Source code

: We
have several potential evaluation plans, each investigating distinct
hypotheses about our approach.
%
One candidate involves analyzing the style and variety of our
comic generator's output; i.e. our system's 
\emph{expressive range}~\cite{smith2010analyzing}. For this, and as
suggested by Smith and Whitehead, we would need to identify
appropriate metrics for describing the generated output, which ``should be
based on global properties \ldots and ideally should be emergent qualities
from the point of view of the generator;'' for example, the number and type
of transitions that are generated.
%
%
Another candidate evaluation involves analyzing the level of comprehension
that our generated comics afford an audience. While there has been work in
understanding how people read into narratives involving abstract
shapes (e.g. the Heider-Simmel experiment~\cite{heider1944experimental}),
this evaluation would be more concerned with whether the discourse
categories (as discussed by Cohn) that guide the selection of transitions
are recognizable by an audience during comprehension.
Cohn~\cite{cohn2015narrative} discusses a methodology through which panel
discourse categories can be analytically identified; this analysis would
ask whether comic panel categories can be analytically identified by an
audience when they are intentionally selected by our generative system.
━━━
- INSTRUCTIONS FOR THE TASK -
Lines above containing "involves": give their number only.

- RESULT -
2